Other accomplishments included being credited with devising "aerials", a freestyle skiing event, and helping revolutionize the world of alpine skiing in the United States, where he served as a ski instructor at many different ski schools. At Sugarbush Resort in Vermont, each Sunday afternoon, combining his gymnastics background and his skiing, Stein would demonstrate a flip on skis. For his Olympic medals, Eriksen earned the Holmenkollen Medal in 1952.
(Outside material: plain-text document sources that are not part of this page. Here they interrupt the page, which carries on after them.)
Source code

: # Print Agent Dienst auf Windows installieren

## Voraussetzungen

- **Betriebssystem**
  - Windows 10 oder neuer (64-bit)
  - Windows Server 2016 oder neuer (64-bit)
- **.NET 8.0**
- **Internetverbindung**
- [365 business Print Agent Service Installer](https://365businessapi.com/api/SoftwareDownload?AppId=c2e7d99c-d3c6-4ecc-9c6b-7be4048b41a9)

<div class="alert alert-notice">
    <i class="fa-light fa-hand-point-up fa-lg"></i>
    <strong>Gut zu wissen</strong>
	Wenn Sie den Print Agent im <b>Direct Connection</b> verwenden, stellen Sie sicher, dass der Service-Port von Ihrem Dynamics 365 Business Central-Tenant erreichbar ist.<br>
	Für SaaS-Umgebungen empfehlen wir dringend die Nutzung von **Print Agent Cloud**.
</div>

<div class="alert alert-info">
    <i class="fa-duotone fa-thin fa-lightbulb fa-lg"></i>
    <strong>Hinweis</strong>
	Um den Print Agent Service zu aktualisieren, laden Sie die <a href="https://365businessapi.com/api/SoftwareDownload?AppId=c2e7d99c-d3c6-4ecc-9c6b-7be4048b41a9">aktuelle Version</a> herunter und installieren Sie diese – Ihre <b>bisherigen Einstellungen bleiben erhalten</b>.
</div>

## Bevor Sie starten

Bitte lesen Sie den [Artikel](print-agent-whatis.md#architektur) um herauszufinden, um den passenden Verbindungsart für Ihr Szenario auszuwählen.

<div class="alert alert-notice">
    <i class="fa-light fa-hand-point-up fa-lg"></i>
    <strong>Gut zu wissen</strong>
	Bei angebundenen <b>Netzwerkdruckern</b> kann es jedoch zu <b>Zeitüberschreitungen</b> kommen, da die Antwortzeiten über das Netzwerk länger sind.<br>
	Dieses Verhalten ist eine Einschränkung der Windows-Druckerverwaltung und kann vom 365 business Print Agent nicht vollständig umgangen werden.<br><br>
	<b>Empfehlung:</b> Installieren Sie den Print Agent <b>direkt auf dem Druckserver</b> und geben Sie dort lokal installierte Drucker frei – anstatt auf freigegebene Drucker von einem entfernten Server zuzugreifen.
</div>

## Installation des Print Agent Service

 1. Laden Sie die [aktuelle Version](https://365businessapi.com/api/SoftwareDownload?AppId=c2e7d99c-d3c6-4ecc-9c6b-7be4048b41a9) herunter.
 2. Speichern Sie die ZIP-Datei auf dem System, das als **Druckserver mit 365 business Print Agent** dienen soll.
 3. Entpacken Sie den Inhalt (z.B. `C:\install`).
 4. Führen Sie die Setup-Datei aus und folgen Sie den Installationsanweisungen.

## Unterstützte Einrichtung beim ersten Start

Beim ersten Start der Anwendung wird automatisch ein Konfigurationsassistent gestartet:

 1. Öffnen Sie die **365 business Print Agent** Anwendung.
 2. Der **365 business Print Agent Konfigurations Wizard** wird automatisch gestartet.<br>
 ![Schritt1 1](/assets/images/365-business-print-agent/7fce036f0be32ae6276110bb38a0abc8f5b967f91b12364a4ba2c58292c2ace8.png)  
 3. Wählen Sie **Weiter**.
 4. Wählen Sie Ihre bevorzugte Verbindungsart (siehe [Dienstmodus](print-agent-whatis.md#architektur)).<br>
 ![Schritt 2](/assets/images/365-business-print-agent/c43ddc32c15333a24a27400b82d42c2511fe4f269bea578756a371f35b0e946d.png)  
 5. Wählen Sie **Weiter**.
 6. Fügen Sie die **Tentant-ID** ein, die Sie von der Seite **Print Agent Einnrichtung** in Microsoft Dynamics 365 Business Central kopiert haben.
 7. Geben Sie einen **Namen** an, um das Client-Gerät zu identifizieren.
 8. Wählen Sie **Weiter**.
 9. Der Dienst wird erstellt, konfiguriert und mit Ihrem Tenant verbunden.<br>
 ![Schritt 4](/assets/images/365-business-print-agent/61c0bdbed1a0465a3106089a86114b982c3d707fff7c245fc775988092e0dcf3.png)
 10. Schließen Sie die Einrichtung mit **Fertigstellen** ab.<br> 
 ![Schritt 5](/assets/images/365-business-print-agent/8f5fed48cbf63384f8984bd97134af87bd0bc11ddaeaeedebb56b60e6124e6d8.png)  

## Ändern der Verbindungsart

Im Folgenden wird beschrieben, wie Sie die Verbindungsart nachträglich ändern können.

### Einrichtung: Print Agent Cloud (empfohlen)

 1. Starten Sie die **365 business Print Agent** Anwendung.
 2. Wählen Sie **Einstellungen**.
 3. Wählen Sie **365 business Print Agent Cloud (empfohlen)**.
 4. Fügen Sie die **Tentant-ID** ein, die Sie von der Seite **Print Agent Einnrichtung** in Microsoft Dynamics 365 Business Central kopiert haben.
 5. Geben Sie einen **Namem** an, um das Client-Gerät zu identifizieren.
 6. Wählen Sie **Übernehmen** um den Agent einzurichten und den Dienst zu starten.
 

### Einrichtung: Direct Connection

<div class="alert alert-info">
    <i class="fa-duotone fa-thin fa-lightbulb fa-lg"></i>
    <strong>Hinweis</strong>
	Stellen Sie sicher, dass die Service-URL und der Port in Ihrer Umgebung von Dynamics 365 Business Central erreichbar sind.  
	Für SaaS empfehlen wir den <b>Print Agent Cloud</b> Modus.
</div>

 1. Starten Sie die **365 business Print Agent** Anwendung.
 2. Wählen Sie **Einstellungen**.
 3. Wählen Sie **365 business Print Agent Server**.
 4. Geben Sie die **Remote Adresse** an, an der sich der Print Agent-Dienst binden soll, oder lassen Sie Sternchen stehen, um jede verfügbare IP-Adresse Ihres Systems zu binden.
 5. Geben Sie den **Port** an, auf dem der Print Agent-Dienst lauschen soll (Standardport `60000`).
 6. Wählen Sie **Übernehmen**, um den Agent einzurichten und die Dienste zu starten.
It is said that Eriksen was skiing's "first superstar", since he was handsome, stylish and charismatic. Despite his fame, he maintained a very down-to-Earth personality. For example, he is quoted as saying, "Be tough, be confident. But you will never be a whole and happy person if you aren't humble".

Life in the United States
Shortly after his success in the 1952 Olympics, Eriksen moved to the United States where he lived until his death. While ski racing for Norway, he was a ski instructor at Sun Valley in Idaho. Following his racing career, he was the ski school director at various resorts, such as Boyne Mountain and Pine Knob, both in Michigan, Sugarbush in Vermont, Heavenly Valley in California, Snowmass and Aspen in Colorado, and Park City in Utah. At the time of his death he was the director of skiing at the Deer Valley Resort in Utah, and also served as host of the Stein Eriksen Lodge, a ski lodge in Deer Valley (not owned by Eriksen, but named in his honor). Eriksen was married to Gerrysue Eriksen then to Françoise and had five children: Julianna Eriksen,  Ava, Stein Jr., Anja and Bjørn. He called both Utah and Montana home.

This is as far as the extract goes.